Filter the listing below, please, and copy only the lines with the word "emph".

> STORED DATA:
- Opening Delimiter -

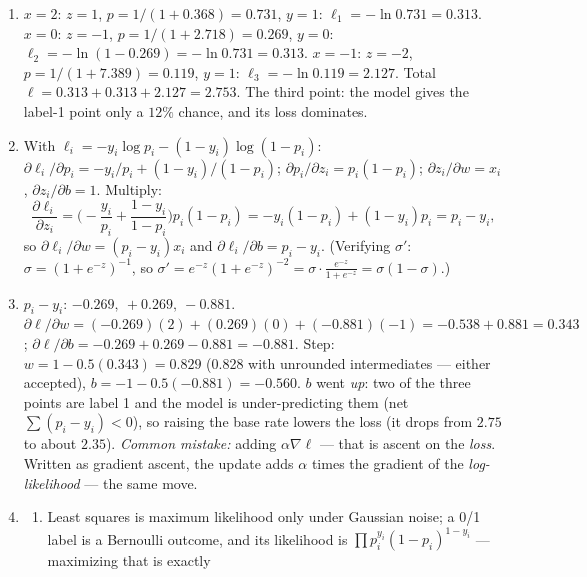 \documentclass[
  11pt,
]{article}
\providecommand{\tightlist}{%
  \setlength{\itemsep}{0pt}\setlength{\parskip}{0pt}}
\newcommand{\answerspace}[1]{\par\vspace*{#1}}  %
\begin{document}
\answerspace{1.8in}

\begin{solutionbox}

\begin{enumerate}
\def\labelenumi{(\alph{enumi})}
\item
  \(x=2\): \(z = 1\), \(p = 1/(1+0.368) = 0.731\), \(y=1\):
  \(\ell_1 = -\ln 0.731 = 0.313\). \(x=0\): \(z=-1\),
  \(p = 1/(1+2.718) = 0.269\), \(y=0\):
  \(\ell_2 = -\ln(1-0.269) = -\ln 0.731 = 0.313\). \(x=-1\): \(z=-2\),
  \(p = 1/(1+7.389) = 0.119\), \(y=1\): \(\ell_3 = -\ln 0.119 = 2.127\).
  Total \(\ell = 0.313+0.313+2.127 = 2.753\). The third point: the model
  gives the label-1 point only a \(12\%\) chance, and its loss
  dominates.
\item
  With \(\ell_i = -y_i\log p_i - (1-y_i)\log(1-p_i)\):
  \(\partial\ell_i/\partial p_i = -y_i/p_i + (1-y_i)/(1-p_i)\);
  \(\partial p_i/\partial z_i = p_i(1-p_i)\);
  \(\partial z_i/\partial w = x_i\), \(\partial z_i/\partial b = 1\).
  Multiply:
  \[\frac{\partial\ell_i}{\partial z_i} = \Big(-\frac{y_i}{p_i} + \frac{1-y_i}{1-p_i}\Big)p_i(1-p_i)
  = -y_i(1-p_i) + (1-y_i)p_i = p_i - y_i,\] so
  \(\partial\ell_i/\partial w = (p_i-y_i)x_i\) and
  \(\partial\ell_i/\partial b = p_i-y_i\). (Verifying \(\sigma'\):
  \(\sigma = (1+e^{-z})^{-1}\), so
  \(\sigma' = e^{-z}(1+e^{-z})^{-2} = \sigma\cdot\frac{e^{-z}}{1+e^{-z}} = \sigma(1-\sigma)\).)
\item
  \(p_i - y_i\): \(-0.269,\ +0.269,\ -0.881\).
  \(\partial\ell/\partial w = (-0.269)(2) + (0.269)(0) + (-0.881)(-1) = -0.538 + 0.881 = 0.343\);
  \(\partial\ell/\partial b = -0.269 + 0.269 - 0.881 = -0.881\). Step:
  \(w = 1 - 0.5(0.343) = 0.829\) (0.828 with unrounded intermediates ---
  either accepted), \(b = -1 - 0.5(-0.881) = -0.560\). \(b\) went
  \emph{up}: two of the three points are label 1 and the model is
  under-predicting them (net \(\sum(p_i-y_i) < 0\)), so raising the base
  rate lowers the loss (it drops from \(2.75\) to about \(2.35\)).
  \emph{Common mistake:} adding \(\alpha\nabla\ell\) --- that is ascent
  on the \emph{loss}. Written as gradient ascent, the update adds
  \(\alpha\) times the gradient of the \emph{log-likelihood} --- the
  same move.
\item
  \begin{enumerate}
  \def\labelenumii{(\roman{enumii})}
  \tightlist
  \item
    Least squares is maximum likelihood only under Gaussian noise; a 0/1
    label is a Bernoulli outcome, and its likelihood is
    \(\prod p_i^{y_i}(1-p_i)^{1-y_i}\) --- maximizing that is exactly

\end{enumerate}
\end{enumerate}
\end{solutionbox}
\end{document}
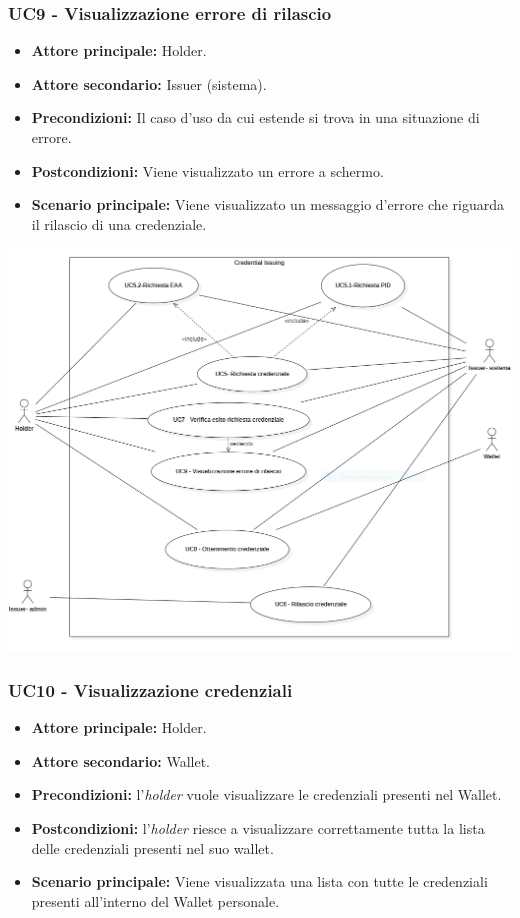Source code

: \subsubsection{UC9 - Visualizzazione errore di rilascio}
\begin{itemize}
    \item \textbf{Attore principale:} Holder.
    \item  \textbf{Attore secondario:} Issuer (sistema).
    \item \textbf{Precondizioni:} Il caso d'uso da cui estende si trova in una situazione di errore.
    \item \textbf{Postcondizioni:} Viene visualizzato un errore a schermo. 
    \item \textbf{Scenario principale:} Viene visualizzato un messaggio d’errore che riguarda il rilascio di una credenziale.
\end{itemize}

\begin{center}
    \includegraphics[scale = 0.65]{./res/img/UC2.PNG}
\end{center}

\subsubsection{UC10 - Visualizzazione credenziali}
\begin{itemize}
    \item \textbf{Attore principale:} Holder.
    \item \textbf{Attore secondario:} Wallet.
    \item \textbf{Precondizioni:} l'\textit{holder} vuole visualizzare le credenziali presenti nel Wallet. 
    \item \textbf{Postcondizioni:} l'\textit{holder} riesce a visualizzare correttamente tutta la lista delle credenziali presenti nel suo wallet. 
    \item \textbf{Scenario principale:} Viene visualizzata una lista con tutte le credenziali presenti all'interno del Wallet personale. 
\end{itemize}


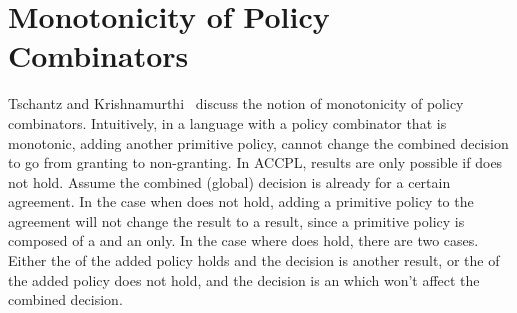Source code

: \section{Monotonicity of Policy Combinators}

Tschantz and Krishnamurthi~\cite{Tschantz} discuss the notion of monotonicity of policy combinators. Intuitively, in a language with a policy combinator that is monotonic, adding another primitive policy, cannot change the combined decision to go from granting to non-granting. In \ac{ACCPL},  results are only possible if  does not hold. Assume the combined (global) decision is already  for a certain agreement. In the case when  does not hold, adding a primitive policy to the agreement will not change the  result to a  result, since a primitive policy is composed of a  and an  only. In the case where  does hold, there are two cases. Either the  of the added policy holds and the decision is another  result, or the  of the added policy does not hold, and the decision is an  which won't affect the combined decision.






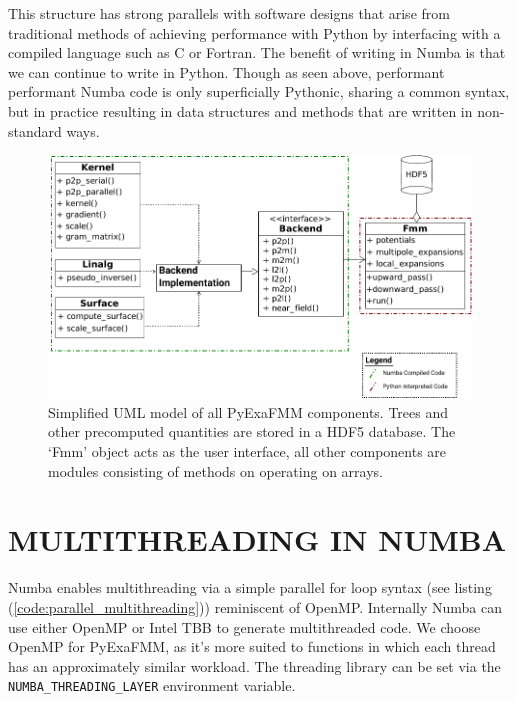 \documentclass{IEEEcsmag}
\begin{document}
This structure has strong parallels with software designs that arise from traditional methods of achieving performance with Python by interfacing with a compiled language such as C or Fortran. The benefit of writing in Numba is that we can continue to write in Python. Though as seen above, performant performant Numba code is only superficially Pythonic, sharing a common syntax, but in practice resulting in data structures and methods that are written in non-standard ways.

\begin{figure}
    \centerline{\includegraphics {figures/software.pdf}}
    \caption{Simplified UML model of all PyExaFMM components. Trees and other precomputed quantities are stored in a HDF5 database. The `Fmm' object acts as the user interface, all other components are modules consisting of methods on operating on arrays.}
    \label{fig:design}
\end{figure}

\section{MULTITHREADING IN NUMBA}

Numba enables multithreading via a simple parallel for loop syntax (see listing (\ref{code:parallel_multithreading})) reminiscent of OpenMP. Internally Numba can use either OpenMP or Intel TBB to generate multithreaded code. We choose OpenMP for PyExaFMM, as it's more suited to functions in which each thread has an approximately similar workload. The threading library can be set via the \lstinline{NUMBA_THREADING_LAYER} environment variable.
\end{document}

- Closing Delimiter -

> RESULT OF THIS TASK:
  \emph{up}: two of the three points are label 1 and the model is
  \emph{Common mistake:} adding \(\alpha\nabla\ell\) --- that is ascent
  on the \emph{loss}. Written as gradient ascent, the update adds
  \(\alpha\) times the gradient of the \emph{log-likelihood} --- the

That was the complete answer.